Memorandum by the Ambassador in China (Gauss)

Following is a transcript of my stenographic notes on an oral communication made to me in strict confidence this morning regarding statements made by President Chiang Kai-shek at a meeting on the morning of October 2d of the Standing Committee of the Central Executive Committee of the Kuomintang.

Without disclosing what proposals Major General Hurley had made to him, Generalissimo Chiang informed the meeting—speaking heatedly and banging the table—that he is insisting and will continue to insist:

That General Stilwell “must go”.
That all lend-lease matériel must come to him (the Generalissimo) for distribution. (Note: Control of allocation of military lend-lease now rests with Stilwell. CEG).
That if there is to be an American commander-in-chief in China, he must be under the Generalissimo’s command; and this American commander-in-chief must maintain contact only with the units of the Chinese forces which are put at his disposal by the Generalissimo. (Note: This would mean that, unless the Communist forces were put at his disposal, an American field commander could not contact them.

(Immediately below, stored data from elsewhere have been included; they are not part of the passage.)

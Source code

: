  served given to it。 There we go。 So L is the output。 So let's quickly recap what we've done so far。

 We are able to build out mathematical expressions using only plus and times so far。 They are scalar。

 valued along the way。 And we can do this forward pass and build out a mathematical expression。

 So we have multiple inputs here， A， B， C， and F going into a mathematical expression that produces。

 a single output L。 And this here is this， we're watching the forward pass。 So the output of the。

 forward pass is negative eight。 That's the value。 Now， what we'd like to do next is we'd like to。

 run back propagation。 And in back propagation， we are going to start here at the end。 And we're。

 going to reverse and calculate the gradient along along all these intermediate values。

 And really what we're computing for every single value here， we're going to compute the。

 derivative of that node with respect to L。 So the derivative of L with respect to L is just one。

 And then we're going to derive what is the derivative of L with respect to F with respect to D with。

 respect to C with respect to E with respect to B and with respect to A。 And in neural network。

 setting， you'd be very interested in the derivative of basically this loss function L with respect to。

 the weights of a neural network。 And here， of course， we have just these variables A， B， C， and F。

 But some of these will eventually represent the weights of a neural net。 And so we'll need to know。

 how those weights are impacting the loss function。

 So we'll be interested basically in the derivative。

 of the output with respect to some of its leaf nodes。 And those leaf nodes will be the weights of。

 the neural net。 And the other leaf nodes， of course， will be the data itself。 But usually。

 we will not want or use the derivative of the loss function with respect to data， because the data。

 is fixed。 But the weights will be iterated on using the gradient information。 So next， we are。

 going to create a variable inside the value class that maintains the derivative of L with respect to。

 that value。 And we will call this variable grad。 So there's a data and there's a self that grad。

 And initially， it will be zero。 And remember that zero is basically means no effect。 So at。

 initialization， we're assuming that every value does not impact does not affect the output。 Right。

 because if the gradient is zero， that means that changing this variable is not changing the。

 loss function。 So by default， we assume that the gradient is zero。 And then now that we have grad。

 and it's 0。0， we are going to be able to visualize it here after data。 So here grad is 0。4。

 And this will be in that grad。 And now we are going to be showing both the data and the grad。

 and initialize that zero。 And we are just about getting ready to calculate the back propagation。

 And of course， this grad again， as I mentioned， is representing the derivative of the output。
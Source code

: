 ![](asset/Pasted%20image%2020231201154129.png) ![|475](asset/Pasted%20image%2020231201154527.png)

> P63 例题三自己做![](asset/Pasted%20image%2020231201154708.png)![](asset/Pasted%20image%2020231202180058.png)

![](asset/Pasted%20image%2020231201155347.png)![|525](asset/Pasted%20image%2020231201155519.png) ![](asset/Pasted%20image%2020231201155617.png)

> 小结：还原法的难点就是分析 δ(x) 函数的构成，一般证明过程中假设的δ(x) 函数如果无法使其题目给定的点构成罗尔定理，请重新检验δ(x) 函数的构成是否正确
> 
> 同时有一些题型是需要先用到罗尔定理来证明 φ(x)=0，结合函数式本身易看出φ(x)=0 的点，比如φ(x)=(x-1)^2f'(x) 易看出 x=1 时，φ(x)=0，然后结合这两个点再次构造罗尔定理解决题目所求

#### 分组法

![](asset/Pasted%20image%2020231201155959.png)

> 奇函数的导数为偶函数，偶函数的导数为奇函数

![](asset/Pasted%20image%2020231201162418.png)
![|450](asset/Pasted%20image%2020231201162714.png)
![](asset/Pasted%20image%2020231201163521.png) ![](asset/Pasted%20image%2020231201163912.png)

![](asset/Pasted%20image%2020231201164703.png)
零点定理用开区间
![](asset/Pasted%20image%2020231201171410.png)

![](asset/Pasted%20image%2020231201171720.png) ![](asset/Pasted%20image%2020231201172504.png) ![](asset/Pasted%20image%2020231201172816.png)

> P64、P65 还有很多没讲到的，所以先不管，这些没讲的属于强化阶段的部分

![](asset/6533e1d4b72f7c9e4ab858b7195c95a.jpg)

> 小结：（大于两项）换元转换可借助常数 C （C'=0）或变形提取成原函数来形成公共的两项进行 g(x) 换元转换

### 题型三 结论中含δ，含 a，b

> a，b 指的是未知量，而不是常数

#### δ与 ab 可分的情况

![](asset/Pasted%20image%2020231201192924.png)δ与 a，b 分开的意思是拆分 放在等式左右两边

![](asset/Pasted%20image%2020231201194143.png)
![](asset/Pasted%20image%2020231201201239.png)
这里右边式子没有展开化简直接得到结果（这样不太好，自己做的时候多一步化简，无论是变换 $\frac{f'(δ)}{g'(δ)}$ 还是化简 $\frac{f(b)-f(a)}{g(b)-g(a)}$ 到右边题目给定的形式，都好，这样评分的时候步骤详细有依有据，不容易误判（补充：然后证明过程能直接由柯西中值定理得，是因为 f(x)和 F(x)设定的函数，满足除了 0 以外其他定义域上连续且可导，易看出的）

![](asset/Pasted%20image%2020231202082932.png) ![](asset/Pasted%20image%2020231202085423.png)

CEG).

In stating his position, the Generalissimo said that China is grateful for the abolition of extraterritoriality and of the Exclusion Act, etc., but now it seems that the Americans are trying to infringe on China’s sovereignty in another direction. China was better off before the Pacific War started; then the Chinese were able to hold the Japanese; now, since the Pacific War began, China is suffering losses and reverses. “I am not going to compromise because this is against our sovereign rights”. “This is a new form of imperialism; if we agree, then we should be nothing but puppets; we might just as well go over to Wang Ching-wei”.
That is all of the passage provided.